● **Exercise prompt**
Write out every line below that contains "chunk".

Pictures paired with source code

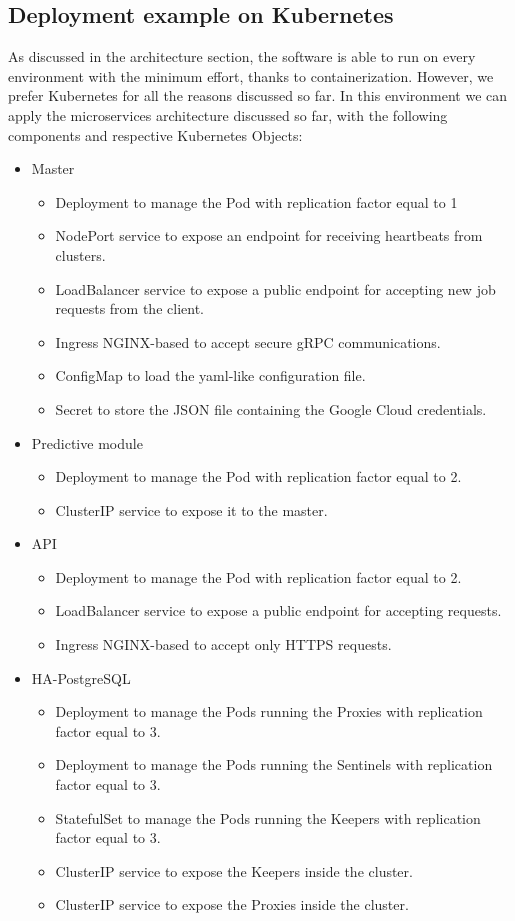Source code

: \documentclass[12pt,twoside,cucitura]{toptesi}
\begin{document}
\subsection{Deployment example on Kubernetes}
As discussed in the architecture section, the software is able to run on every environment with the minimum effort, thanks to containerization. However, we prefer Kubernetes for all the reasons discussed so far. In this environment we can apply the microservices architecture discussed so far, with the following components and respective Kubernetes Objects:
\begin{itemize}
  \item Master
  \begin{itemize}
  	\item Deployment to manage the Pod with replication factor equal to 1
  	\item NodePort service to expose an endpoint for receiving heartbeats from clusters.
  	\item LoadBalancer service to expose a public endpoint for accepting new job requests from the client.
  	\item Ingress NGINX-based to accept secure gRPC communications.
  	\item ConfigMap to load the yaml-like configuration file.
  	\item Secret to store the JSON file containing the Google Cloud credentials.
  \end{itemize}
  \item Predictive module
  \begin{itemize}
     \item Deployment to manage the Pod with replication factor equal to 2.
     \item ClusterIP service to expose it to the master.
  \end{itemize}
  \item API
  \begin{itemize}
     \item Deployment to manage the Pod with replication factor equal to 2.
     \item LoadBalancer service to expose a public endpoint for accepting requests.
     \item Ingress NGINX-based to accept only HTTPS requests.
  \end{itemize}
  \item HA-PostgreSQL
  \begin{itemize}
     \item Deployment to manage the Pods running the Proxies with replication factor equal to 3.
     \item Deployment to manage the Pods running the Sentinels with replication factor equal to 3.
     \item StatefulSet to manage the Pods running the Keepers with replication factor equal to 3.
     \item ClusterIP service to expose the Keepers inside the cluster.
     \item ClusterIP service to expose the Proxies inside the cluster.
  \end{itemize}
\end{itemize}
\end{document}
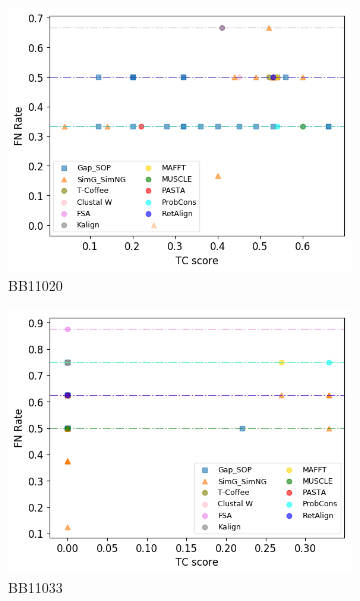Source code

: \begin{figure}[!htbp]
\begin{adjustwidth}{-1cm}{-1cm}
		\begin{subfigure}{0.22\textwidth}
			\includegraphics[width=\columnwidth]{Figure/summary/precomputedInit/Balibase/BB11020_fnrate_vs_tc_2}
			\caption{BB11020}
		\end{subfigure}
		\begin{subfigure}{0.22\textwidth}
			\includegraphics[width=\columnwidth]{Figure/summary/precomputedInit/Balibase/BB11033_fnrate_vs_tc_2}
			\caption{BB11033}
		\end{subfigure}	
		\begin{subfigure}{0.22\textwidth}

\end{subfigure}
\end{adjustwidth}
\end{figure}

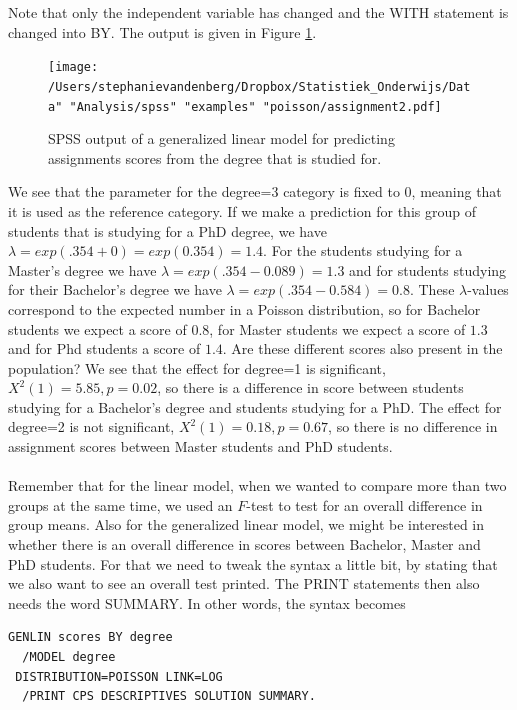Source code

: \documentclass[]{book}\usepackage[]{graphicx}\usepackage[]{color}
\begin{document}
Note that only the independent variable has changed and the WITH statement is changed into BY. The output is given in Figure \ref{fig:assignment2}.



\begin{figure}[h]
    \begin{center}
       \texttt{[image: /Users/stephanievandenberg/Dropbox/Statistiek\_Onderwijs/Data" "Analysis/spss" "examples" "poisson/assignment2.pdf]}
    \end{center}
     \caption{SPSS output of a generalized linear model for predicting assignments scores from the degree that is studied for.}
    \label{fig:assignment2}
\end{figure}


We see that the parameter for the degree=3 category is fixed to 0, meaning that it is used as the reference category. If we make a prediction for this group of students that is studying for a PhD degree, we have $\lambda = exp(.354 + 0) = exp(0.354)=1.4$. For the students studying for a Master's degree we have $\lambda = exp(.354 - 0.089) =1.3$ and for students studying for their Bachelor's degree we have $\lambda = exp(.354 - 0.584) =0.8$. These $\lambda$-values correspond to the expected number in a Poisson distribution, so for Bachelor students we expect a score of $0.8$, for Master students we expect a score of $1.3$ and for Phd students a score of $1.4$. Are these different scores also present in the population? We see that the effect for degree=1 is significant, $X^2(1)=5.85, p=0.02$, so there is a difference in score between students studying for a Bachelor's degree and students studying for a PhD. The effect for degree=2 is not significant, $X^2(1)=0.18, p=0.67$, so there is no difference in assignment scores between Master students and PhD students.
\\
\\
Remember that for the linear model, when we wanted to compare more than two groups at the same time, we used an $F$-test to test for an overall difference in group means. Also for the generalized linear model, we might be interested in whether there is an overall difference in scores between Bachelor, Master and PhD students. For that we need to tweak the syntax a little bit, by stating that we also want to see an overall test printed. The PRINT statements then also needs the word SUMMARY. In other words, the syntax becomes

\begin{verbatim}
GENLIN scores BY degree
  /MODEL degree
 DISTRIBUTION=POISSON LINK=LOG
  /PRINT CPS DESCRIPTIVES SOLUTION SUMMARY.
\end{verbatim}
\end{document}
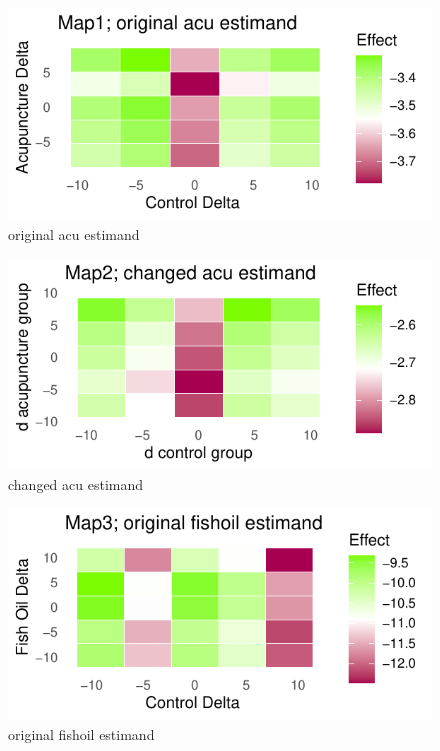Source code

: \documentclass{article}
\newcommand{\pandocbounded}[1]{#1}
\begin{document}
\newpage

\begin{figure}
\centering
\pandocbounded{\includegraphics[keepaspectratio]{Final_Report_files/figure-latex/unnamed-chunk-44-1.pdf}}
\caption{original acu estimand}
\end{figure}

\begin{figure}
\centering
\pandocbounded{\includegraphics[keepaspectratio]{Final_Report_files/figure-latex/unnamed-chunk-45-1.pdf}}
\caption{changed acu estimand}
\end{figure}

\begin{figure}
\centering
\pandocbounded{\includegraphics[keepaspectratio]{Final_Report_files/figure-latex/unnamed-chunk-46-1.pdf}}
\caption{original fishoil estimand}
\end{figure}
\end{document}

● **The completed task**
\pandocbounded{\includegraphics[keepaspectratio]{Final_Report_files/figure-latex/unnamed-chunk-44-1.pdf}}
\pandocbounded{\includegraphics[keepaspectratio]{Final_Report_files/figure-latex/unnamed-chunk-45-1.pdf}}
\pandocbounded{\includegraphics[keepaspectratio]{Final_Report_files/figure-latex/unnamed-chunk-46-1.pdf}}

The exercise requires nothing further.